## Extracted material
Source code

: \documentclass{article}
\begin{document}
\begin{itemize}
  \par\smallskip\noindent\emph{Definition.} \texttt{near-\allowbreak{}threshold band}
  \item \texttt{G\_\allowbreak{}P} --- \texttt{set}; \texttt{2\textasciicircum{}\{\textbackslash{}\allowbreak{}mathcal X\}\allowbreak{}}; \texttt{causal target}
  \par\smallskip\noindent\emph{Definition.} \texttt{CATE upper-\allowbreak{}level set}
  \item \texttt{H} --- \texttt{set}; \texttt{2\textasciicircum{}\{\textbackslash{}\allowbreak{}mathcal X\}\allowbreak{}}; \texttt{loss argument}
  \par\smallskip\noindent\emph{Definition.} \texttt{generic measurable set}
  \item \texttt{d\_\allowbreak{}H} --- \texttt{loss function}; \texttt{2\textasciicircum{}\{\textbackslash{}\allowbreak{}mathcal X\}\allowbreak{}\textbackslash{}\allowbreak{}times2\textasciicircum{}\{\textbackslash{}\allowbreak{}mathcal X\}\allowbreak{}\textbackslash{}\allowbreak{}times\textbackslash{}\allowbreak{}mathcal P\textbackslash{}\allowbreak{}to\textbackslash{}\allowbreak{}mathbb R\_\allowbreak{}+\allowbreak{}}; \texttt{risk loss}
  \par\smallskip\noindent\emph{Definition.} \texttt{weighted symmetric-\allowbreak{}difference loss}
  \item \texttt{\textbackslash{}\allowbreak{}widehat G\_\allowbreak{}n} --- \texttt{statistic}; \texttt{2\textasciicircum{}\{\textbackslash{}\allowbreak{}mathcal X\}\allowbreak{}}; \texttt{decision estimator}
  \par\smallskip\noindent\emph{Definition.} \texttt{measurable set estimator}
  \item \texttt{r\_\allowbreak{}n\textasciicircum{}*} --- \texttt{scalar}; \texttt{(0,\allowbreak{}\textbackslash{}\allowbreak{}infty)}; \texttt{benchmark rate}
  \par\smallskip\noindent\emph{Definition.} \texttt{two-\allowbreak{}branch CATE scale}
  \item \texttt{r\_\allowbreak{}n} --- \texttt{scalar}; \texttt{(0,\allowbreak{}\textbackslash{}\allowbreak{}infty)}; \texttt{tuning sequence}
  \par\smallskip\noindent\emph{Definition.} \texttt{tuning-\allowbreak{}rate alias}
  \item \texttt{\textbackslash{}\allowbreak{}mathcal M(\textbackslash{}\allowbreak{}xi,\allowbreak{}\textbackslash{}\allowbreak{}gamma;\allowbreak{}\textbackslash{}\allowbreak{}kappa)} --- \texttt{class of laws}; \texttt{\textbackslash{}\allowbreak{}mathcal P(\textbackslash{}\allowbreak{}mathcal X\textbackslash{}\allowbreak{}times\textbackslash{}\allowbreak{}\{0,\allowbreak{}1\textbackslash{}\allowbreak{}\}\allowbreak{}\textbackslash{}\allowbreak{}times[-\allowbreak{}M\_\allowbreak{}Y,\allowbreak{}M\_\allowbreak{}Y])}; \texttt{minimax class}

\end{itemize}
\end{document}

...

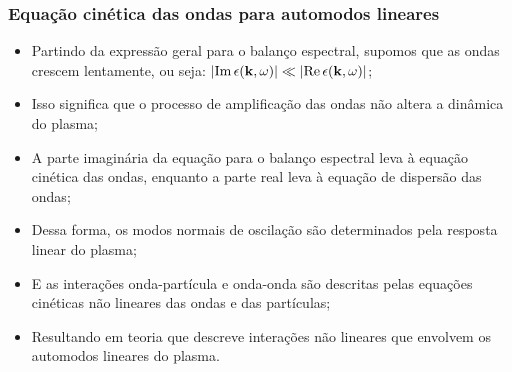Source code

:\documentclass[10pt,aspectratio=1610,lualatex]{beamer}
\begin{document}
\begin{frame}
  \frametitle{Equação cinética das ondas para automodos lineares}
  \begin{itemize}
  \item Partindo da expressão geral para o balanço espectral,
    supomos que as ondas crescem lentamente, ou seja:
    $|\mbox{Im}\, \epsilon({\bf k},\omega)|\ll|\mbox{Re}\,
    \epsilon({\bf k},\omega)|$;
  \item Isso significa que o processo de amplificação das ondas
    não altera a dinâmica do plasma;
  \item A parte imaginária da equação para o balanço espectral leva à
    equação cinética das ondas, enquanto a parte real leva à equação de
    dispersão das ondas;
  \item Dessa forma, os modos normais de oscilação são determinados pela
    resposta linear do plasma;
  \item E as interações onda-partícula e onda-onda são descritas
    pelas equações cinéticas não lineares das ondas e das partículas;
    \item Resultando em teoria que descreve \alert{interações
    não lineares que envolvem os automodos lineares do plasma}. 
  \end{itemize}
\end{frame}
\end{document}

---

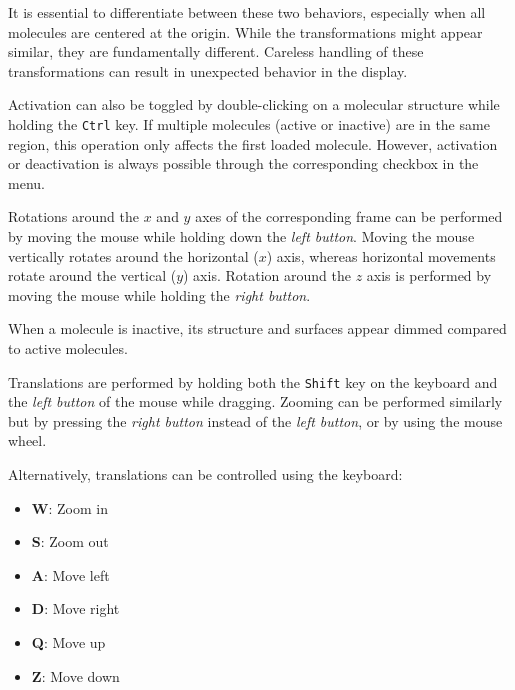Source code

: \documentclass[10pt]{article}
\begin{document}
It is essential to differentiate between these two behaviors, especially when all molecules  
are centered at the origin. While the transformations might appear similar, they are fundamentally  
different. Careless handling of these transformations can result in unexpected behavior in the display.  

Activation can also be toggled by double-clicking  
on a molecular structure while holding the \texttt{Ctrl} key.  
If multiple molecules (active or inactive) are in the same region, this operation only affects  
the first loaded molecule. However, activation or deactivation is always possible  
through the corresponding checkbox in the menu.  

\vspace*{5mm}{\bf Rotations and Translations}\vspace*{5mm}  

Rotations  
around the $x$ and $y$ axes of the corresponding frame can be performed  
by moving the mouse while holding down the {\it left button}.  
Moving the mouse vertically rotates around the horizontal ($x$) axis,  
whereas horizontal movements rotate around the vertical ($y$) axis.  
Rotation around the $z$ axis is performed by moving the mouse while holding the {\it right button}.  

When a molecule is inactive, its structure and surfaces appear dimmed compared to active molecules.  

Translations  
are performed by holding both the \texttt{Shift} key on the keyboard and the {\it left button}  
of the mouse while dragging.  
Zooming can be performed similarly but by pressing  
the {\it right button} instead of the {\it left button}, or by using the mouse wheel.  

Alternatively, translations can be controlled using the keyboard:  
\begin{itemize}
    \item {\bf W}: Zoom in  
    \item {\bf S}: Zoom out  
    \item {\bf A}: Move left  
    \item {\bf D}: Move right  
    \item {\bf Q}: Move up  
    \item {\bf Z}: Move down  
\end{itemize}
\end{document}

## Task item
Please report every line of the listing that contains the string "axis".

## Answer for the task
Moving the mouse vertically rotates around the horizontal ($x$) axis,  
whereas horizontal movements rotate around the vertical ($y$) axis.  
Rotation around the $z$ axis is performed by moving the mouse while holding the {\it right button}.  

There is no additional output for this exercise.